26. The network node (30) of claim 24 or 25, wherein the processing circuitry (32) is configured to, after said coordinating, send transmit timing advance commands to second one or more other UEs or MTs, by or via the first base station, so as to align reception at the first base station of uplink transmissions from the second one or more UEs or MTs with reception at the first base of uplink transmissions from the UE or MT, within a/the pre-determined limit.

27. The network node (30) of claim 25 or 26, wherein the pre-determined limit is a length of an inter-symbol guard interval in the uplink transmissions or a pre-determined fraction of the length of the inter-symbol guard interval in the uplink transmissions.

28. The network node (30) of claim 27, wherein the inter-symbol guard interval comprises a cyclic prefix.

29. The network node (30) of claim 27, wherein the inter-symbol guard interval comprises a unique word, in a unique-word Orthogonal Frequency-Division Multiplexed, OFDM, signal.

30. The network node (30) of any of claims 24-29, wherein the predetermined tolerance is a granularity of a timing advance step.

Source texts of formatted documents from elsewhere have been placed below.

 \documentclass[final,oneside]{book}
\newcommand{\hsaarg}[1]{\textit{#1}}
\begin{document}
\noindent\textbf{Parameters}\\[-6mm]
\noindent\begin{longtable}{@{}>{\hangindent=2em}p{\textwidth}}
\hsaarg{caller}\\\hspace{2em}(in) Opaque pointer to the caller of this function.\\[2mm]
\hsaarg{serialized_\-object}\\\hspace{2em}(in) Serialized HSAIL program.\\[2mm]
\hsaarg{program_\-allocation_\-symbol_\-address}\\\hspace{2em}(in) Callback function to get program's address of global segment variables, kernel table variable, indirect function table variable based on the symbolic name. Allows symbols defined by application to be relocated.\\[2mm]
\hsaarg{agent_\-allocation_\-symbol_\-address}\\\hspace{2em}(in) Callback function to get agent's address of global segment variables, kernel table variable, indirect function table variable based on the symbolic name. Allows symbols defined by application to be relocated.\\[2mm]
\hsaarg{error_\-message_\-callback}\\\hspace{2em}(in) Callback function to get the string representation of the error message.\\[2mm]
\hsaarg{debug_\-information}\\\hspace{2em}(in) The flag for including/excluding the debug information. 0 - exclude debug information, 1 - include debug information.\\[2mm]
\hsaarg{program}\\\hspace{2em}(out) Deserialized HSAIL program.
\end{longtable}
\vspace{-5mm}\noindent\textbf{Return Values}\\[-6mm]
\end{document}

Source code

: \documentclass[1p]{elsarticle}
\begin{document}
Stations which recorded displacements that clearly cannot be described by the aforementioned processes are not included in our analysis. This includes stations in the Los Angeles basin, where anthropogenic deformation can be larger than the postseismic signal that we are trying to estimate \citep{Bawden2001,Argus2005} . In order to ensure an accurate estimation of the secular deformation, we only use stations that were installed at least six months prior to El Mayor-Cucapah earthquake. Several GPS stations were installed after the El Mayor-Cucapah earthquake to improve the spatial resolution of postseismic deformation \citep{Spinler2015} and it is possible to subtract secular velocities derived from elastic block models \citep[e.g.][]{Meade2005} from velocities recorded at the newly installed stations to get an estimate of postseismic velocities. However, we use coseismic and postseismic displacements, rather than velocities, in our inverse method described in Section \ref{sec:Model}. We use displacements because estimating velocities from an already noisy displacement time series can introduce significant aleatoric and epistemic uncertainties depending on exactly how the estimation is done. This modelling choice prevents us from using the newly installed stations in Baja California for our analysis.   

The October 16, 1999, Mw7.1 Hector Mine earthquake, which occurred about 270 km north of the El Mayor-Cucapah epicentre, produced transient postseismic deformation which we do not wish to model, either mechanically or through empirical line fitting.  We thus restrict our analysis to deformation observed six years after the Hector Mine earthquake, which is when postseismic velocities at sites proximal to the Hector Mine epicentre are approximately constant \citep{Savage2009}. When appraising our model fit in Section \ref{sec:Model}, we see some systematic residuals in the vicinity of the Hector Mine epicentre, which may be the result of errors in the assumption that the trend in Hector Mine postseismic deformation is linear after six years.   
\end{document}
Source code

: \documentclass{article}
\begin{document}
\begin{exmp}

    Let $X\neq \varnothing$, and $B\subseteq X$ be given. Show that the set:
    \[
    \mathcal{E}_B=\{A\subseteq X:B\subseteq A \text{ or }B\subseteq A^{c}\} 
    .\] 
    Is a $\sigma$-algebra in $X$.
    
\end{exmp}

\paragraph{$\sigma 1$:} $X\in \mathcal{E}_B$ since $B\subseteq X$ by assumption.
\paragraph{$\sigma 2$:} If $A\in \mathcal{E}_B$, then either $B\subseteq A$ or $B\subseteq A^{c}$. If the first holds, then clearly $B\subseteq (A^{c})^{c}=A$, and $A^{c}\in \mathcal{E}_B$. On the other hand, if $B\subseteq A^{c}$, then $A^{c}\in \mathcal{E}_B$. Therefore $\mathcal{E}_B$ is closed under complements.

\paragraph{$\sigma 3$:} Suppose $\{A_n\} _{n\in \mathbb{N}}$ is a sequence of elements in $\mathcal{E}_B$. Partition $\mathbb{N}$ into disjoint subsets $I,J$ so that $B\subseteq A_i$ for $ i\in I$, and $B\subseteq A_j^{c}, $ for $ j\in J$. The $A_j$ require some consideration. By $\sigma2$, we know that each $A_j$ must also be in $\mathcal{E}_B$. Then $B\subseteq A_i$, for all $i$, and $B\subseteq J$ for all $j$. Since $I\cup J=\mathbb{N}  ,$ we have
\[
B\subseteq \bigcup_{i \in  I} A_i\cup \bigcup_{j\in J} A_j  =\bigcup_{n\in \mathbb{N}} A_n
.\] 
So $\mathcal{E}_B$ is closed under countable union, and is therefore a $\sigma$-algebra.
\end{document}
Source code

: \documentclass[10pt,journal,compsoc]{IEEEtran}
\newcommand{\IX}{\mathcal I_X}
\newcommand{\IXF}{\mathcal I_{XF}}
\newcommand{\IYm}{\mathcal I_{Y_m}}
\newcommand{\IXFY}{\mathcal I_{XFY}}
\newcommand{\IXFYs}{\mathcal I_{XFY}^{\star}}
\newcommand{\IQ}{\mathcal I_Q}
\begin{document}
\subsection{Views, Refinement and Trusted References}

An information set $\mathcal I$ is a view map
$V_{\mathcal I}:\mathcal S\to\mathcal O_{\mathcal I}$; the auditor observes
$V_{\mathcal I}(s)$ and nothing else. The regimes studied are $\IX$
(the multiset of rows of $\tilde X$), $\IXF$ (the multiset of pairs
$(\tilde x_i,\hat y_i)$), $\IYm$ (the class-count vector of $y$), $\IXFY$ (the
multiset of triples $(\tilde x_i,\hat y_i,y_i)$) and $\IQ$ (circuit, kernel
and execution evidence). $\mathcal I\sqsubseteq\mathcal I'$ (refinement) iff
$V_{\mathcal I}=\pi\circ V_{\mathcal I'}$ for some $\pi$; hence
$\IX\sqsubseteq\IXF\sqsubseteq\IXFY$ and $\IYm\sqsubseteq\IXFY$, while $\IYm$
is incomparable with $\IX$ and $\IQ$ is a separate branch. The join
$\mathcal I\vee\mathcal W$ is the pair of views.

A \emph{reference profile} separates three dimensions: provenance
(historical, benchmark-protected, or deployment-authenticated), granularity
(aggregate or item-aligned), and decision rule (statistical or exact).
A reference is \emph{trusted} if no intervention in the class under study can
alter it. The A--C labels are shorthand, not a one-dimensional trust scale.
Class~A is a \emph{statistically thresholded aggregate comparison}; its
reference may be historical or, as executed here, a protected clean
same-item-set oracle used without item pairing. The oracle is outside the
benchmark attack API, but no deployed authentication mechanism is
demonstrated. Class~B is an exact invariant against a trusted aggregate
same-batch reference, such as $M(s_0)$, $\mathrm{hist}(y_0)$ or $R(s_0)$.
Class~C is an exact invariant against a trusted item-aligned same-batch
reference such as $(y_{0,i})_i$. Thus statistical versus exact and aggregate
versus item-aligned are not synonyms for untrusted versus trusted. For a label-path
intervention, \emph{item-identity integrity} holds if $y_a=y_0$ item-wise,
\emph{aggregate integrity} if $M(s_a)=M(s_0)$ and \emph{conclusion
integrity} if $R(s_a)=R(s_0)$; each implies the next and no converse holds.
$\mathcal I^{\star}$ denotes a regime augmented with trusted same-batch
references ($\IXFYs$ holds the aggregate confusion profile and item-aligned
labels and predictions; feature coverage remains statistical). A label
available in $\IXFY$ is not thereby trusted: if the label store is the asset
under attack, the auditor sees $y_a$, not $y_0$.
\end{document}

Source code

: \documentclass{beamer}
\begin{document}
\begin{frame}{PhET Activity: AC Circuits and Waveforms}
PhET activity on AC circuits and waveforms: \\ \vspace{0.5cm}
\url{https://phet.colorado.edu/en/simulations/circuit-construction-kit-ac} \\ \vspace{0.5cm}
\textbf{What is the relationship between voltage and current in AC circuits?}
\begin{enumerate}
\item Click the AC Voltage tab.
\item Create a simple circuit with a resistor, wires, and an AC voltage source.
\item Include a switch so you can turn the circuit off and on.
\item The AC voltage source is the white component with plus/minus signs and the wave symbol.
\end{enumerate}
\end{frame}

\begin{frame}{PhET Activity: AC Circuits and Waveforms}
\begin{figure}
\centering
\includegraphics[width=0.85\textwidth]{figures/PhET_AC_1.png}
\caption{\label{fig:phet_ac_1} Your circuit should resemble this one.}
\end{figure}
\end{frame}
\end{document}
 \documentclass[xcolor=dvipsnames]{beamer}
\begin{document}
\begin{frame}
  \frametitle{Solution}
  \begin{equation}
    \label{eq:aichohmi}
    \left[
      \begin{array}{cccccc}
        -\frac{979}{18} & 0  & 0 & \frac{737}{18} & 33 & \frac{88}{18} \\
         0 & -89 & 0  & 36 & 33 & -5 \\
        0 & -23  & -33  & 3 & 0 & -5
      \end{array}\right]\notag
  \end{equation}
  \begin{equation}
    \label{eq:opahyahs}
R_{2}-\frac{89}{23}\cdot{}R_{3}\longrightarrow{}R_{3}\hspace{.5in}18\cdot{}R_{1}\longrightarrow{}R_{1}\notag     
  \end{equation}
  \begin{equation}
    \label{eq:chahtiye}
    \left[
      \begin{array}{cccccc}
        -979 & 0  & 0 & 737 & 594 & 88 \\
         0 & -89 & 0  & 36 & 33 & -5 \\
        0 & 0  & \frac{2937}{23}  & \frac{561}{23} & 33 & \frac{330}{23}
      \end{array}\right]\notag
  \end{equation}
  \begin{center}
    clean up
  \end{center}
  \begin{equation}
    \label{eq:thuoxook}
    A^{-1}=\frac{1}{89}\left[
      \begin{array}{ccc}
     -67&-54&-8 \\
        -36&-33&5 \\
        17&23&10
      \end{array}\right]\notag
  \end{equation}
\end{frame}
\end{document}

31. The network node (30) of any of claims 24-30, wherein the processing circuitry (32) is configured to coordinate the transmit timing advance commands sent to the UE or MT by determining a first uplink timing adjustment parameter, based on the first and second parameters, and sending the first uplink timing adjustment parameter to the first base station.

32. The network node (30) of any of claims 24-31, wherein the processing circuitry (32) is configured to determine the first parameter indicative of propagation delay from the UE or MT to the first base station by receiving the first parameter from the first base station.

33. The network node (30) of any of claims 24-32, wherein the processing circuitry (32) is configured to determine the second parameter indicative of propagation delay from the UE or MT to the second base station by measuring the second parameter, based on a random access preamble transmitted by the UE or MT.

34. The network node (30) of any of claims 24-33, wherein the network node (30) is the second base station.

35. A computer program (46) comprising instructions that, when executed on at least one processing circuit, cause the at least one processing circuit to carry out the method according to any one of claims 1-16.

36. A carrier (44) containing the computer program (46) of claim 35, wherein the carrier is one of an electronic signal, optical signal, radio signal, or computer readable storage medium.